### Dataset items
☆ ☆ ☆

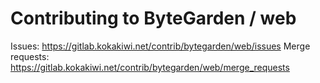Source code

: # Contributing to ByteGarden / web

Issues: https://gitlab.kokakiwi.net/contrib/bytegarden/web/issues
Merge requests: https://gitlab.kokakiwi.net/contrib/bytegarden/web/merge_requests
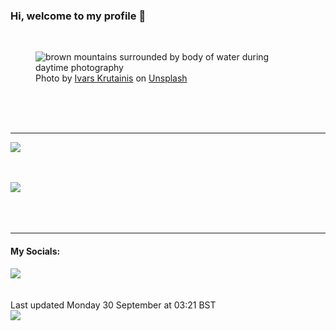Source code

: <h3>Hi, welcome to my profile 👋</h3>

<br />
<figure>
  <img
    src="https://images.unsplash.com/photo-1477240381028-271008c7415c?crop=entropy&cs=tinysrgb&fit=max&fm=jpg&ixid=M3wyNzQ3MDB8MHwxfHJhbmRvbXx8fHx8fHx8fDE3Mjc2NTg4NjJ8&ixlib=rb-4.0.3&q=80&w=1080&auto=format"
    alt="brown mountains surrounded by body of water during daytime photography" 
  />
  <figcaption>Photo by <a
    href="https://unsplash.com/@krutainis?utm_source=Profile%20readme&utm_medium=referral">Ivars Krutainis</a> on <a
    href="https://unsplash.com/?utm_source=Profile%20readme&utm_medium=referral">Unsplash</a></figcaption>
</figure>




  <br /><br /><br />

<hr />
<img
  src="https://github-readme-stats.vercel.app/api?username=shanelucy&show_icons=true&theme=calm"
/>
<br /><br /><br />

<img 
  src="https://github-readme-stats.vercel.app/api/top-langs/?username=shanelucy&theme=calm"
/>
<br /><br /><br /><br />
<hr />
<h4>My Socials:</h4>
<a href="https://uk.linkedin.com/in/shane-lucy-4735b616a">
  <img
    src="https://img.shields.io/badge/linkedin%20-%230077B5.svg?&style=for-the-badge&logo=linkedin&logoColor=white"
  />
</a>
<br /><br /><br />
Last updated Monday 30 September at 03:21 BST
<br />
<img
  src="https://github.com/ShaneLucy/ShaneLucy/workflows/README%20build/badge.svg"
/>

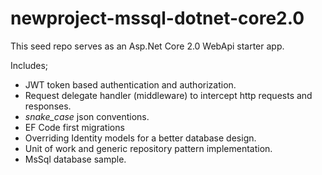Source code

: # newproject-mssql-dotnet-core2.0

This seed repo serves as an Asp.Net Core 2.0 WebApi starter app.

Includes;
* JWT token based authentication and authorization.
* Request delegate handler (middleware) to intercept http requests and responses.
* <i>snake_case</i> json conventions.
* EF Code first migrations
* Overriding Identity models for a better database design.
* Unit of work and generic repository pattern implementation.
* MsSql database sample.
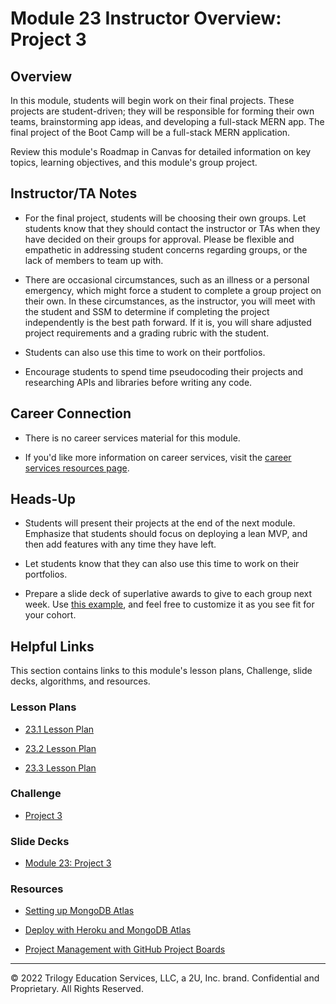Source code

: # Module 23 Instructor Overview: Project 3

## Overview

In this module, students will begin work on their final projects. These projects are student-driven; they will be responsible for forming their own teams, brainstorming app ideas, and developing a full-stack MERN app. The final project of the Boot Camp will be a full-stack MERN application.

Review this module's Roadmap in Canvas for detailed information on key topics, learning objectives, and this module's group project.

## Instructor/TA Notes

* For the final project, students will be choosing their own groups. Let students know that they should contact the instructor or TAs when they have decided on their groups for approval. Please be flexible and empathetic in addressing student concerns regarding groups, or the lack of members to team up with.

* There are occasional circumstances, such as an illness or a personal emergency, which might force a student to complete a group project on their own. In these circumstances, as the instructor, you will meet with the student and SSM to determine if completing the project independently is the best path forward. If it is, you will share adjusted project requirements and a grading rubric with the student.

* Students can also use this time to work on their portfolios.

* Encourage students to spend time pseudocoding their projects and researching APIs and libraries before writing any code.

## Career Connection

* There is no career services material for this module.

* If you'd like more information on career services, visit the [career services resources page](https://careernetwork.2u.com/?utm_medium=Academics&utm_source=boot_camp/).

## Heads-Up

* Students will present their projects at the end of the next module. Emphasize that students should focus on deploying a lean MVP, and then add features with any time they have left.

* Let students know that they can also use this time to work on their portfolios.

* Prepare a slide deck of superlative awards to give to each group next week. Use [this example](https://docs.google.com/presentation/d/1QlPJhHnHvLLtKheKl4opm7tibkjjALZeAzwVvZdJDO0/edit?usp=sharing), and feel free to customize it as you see fit for your cohort.

## Helpful Links

This section contains links to this module's lesson plans, Challenge, slide decks, algorithms, and resources.

### Lesson Plans

* [23.1 Lesson Plan](./01-Day/23.1-LESSON-PLAN.md)

* [23.2 Lesson Plan](./02-Day/23.2-LESSON-PLAN.md)

* [23.3 Lesson Plan](./03-Day/23.3-LESSON-PLAN.md)

### Challenge

* [Project 3](../../../01-Class-Content/24-Project-3-Contd/02-Challenge/README.md)

### Slide Decks

* [Module 23: Project 3](https://docs.google.com/presentation/d/1LEi2YB8KGHHD4naTSMMWv4QUrDl34tTkdDoX9AcK3UE/edit?usp=sharing)

### Resources

* [Setting up MongoDB Atlas](https://coding-boot-camp.github.io/full-stack/mongodb/how-to-set-up-mongodb-atlas)

* [Deploy with Heroku and MongoDB Atlas](https://coding-boot-camp.github.io/full-stack/mongodb/deploy-with-heroku-and-mongodb-atlas)

* [Project Management with GitHub Project Boards](https://docs.github.com/en/github/managing-your-work-on-github/about-project-boards)

---
© 2022 Trilogy Education Services, LLC, a 2U, Inc. brand. Confidential and Proprietary. All Rights Reserved.
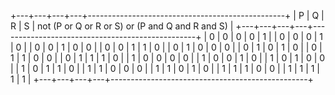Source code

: +---+---+---+---+-------------------------------------------------+
| P | Q | R | S | not (P or Q or R or S) or (P and Q and R and S) |
+---+---+---+---+-------------------------------------------------+
| 0 | 0 | 0 | 0 |                        1                        |
| 0 | 0 | 0 | 1 |                        0                        |
| 0 | 0 | 1 | 0 |                        0                        |
| 0 | 0 | 1 | 1 |                        0                        |
| 0 | 1 | 0 | 0 |                        0                        |
| 0 | 1 | 0 | 1 |                        0                        |
| 0 | 1 | 1 | 0 |                        0                        |
| 0 | 1 | 1 | 1 |                        0                        |
| 1 | 0 | 0 | 0 |                        0                        |
| 1 | 0 | 0 | 1 |                        0                        |
| 1 | 0 | 1 | 0 |                        0                        |
| 1 | 0 | 1 | 1 |                        0                        |
| 1 | 1 | 0 | 0 |                        0                        |
| 1 | 1 | 0 | 1 |                        0                        |
| 1 | 1 | 1 | 0 |                        0                        |
| 1 | 1 | 1 | 1 |                        1                        |
+---+---+---+---+-------------------------------------------------+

☆ ☆ ☆

### Requirement
A faithful, complete copy of the entries is required, without the pictures.

### Response below
Source code

: # Contributing to ByteGarden / web

Issues: https://gitlab.kokakiwi.net/contrib/bytegarden/web/issues
Merge requests: https://gitlab.kokakiwi.net/contrib/bytegarden/web/merge_requests
Source code

: <h3>Hi, welcome to my profile 👋</h3>

<br />
<figure>
  <img
    src="https://images.unsplash.com/photo-1477240381028-271008c7415c?crop=entropy&cs=tinysrgb&fit=max&fm=jpg&ixid=M3wyNzQ3MDB8MHwxfHJhbmRvbXx8fHx8fHx8fDE3Mjc2NTg4NjJ8&ixlib=rb-4.0.3&q=80&w=1080&auto=format"
    alt="brown mountains surrounded by body of water during daytime photography" 
  />
  <figcaption>Photo by <a
    href="https://unsplash.com/@krutainis?utm_source=Profile%20readme&utm_medium=referral">Ivars Krutainis</a> on <a
    href="https://unsplash.com/?utm_source=Profile%20readme&utm_medium=referral">Unsplash</a></figcaption>
</figure>




  <br /><br /><br />

<hr />
<img
  src="https://github-readme-stats.vercel.app/api?username=shanelucy&show_icons=true&theme=calm"
/>
<br /><br /><br />

<img 
  src="https://github-readme-stats.vercel.app/api/top-langs/?username=shanelucy&theme=calm"
/>
<br /><br /><br /><br />
<hr />
<h4>My Socials:</h4>
<a href="https://uk.linkedin.com/in/shane-lucy-4735b616a">
  <img
    src="https://img.shields.io/badge/linkedin%20-%230077B5.svg?&style=for-the-badge&logo=linkedin&logoColor=white"
  />
</a>
<br /><br /><br />
Last updated Monday 30 September at 03:21 BST
<br />
<img
  src="https://github.com/ShaneLucy/ShaneLucy/workflows/README%20build/badge.svg"
/>

Source code

: # newproject-mssql-dotnet-core2.0

This seed repo serves as an Asp.Net Core 2.0 WebApi starter app.

Includes;
* JWT token based authentication and authorization.
* Request delegate handler (middleware) to intercept http requests and responses.
* <i>snake_case</i> json conventions.
* EF Code first migrations
* Overriding Identity models for a better database design.
* Unit of work and generic repository pattern implementation.
* MsSql database sample.
Source code

: # Module 23 Instructor Overview: Project 3

## Overview

In this module, students will begin work on their final projects. These projects are student-driven; they will be responsible for forming their own teams, brainstorming app ideas, and developing a full-stack MERN app. The final project of the Boot Camp will be a full-stack MERN application.

Review this module's Roadmap in Canvas for detailed information on key topics, learning objectives, and this module's group project.

## Instructor/TA Notes

* For the final project, students will be choosing their own groups. Let students know that they should contact the instructor or TAs when they have decided on their groups for approval. Please be flexible and empathetic in addressing student concerns regarding groups, or the lack of members to team up with.

* There are occasional circumstances, such as an illness or a personal emergency, which might force a student to complete a group project on their own. In these circumstances, as the instructor, you will meet with the student and SSM to determine if completing the project independently is the best path forward. If it is, you will share adjusted project requirements and a grading rubric with the student.

* Students can also use this time to work on their portfolios.

* Encourage students to spend time pseudocoding their projects and researching APIs and libraries before writing any code.

## Career Connection

* There is no career services material for this module.

* If you'd like more information on career services, visit the [career services resources page](https://careernetwork.2u.com/?utm_medium=Academics&utm_source=boot_camp/).

## Heads-Up

* Students will present their projects at the end of the next module. Emphasize that students should focus on deploying a lean MVP, and then add features with any time they have left.

* Let students know that they can also use this time to work on their portfolios.

* Prepare a slide deck of superlative awards to give to each group next week. Use [this example](https://docs.google.com/presentation/d/1QlPJhHnHvLLtKheKl4opm7tibkjjALZeAzwVvZdJDO0/edit?usp=sharing), and feel free to customize it as you see fit for your cohort.

## Helpful Links

This section contains links to this module's lesson plans, Challenge, slide decks, algorithms, and resources.

### Lesson Plans

* [23.1 Lesson Plan](./01-Day/23.1-LESSON-PLAN.md)

* [23.2 Lesson Plan](./02-Day/23.2-LESSON-PLAN.md)

* [23.3 Lesson Plan](./03-Day/23.3-LESSON-PLAN.md)

### Challenge

* [Project 3](../../../01-Class-Content/24-Project-3-Contd/02-Challenge/README.md)

### Slide Decks

* [Module 23: Project 3](https://docs.google.com/presentation/d/1LEi2YB8KGHHD4naTSMMWv4QUrDl34tTkdDoX9AcK3UE/edit?usp=sharing)

### Resources

* [Setting up MongoDB Atlas](https://coding-boot-camp.github.io/full-stack/mongodb/how-to-set-up-mongodb-atlas)

* [Deploy with Heroku and MongoDB Atlas](https://coding-boot-camp.github.io/full-stack/mongodb/deploy-with-heroku-and-mongodb-atlas)

* [Project Management with GitHub Project Boards](https://docs.github.com/en/github/managing-your-work-on-github/about-project-boards)

---
© 2022 Trilogy Education Services, LLC, a 2U, Inc. brand. Confidential and Proprietary. All Rights Reserved.
Source code

: +---+---+---+---+-------------------------------------------------+
| P | Q | R | S | not (P or Q or R or S) or (P and Q and R and S) |
+---+---+---+---+-------------------------------------------------+
| 0 | 0 | 0 | 0 |                        1                        |
| 0 | 0 | 0 | 1 |                        0                        |
| 0 | 0 | 1 | 0 |                        0                        |
| 0 | 0 | 1 | 1 |                        0                        |
| 0 | 1 | 0 | 0 |                        0                        |
| 0 | 1 | 0 | 1 |                        0                        |
| 0 | 1 | 1 | 0 |                        0                        |
| 0 | 1 | 1 | 1 |                        0                        |
| 1 | 0 | 0 | 0 |                        0                        |
| 1 | 0 | 0 | 1 |                        0                        |
| 1 | 0 | 1 | 0 |                        0                        |
| 1 | 0 | 1 | 1 |                        0                        |
| 1 | 1 | 0 | 0 |                        0                        |
| 1 | 1 | 0 | 1 |                        0                        |
| 1 | 1 | 1 | 0 |                        0                        |
| 1 | 1 | 1 | 1 |                        1                        |
+---+---+---+---+-------------------------------------------------+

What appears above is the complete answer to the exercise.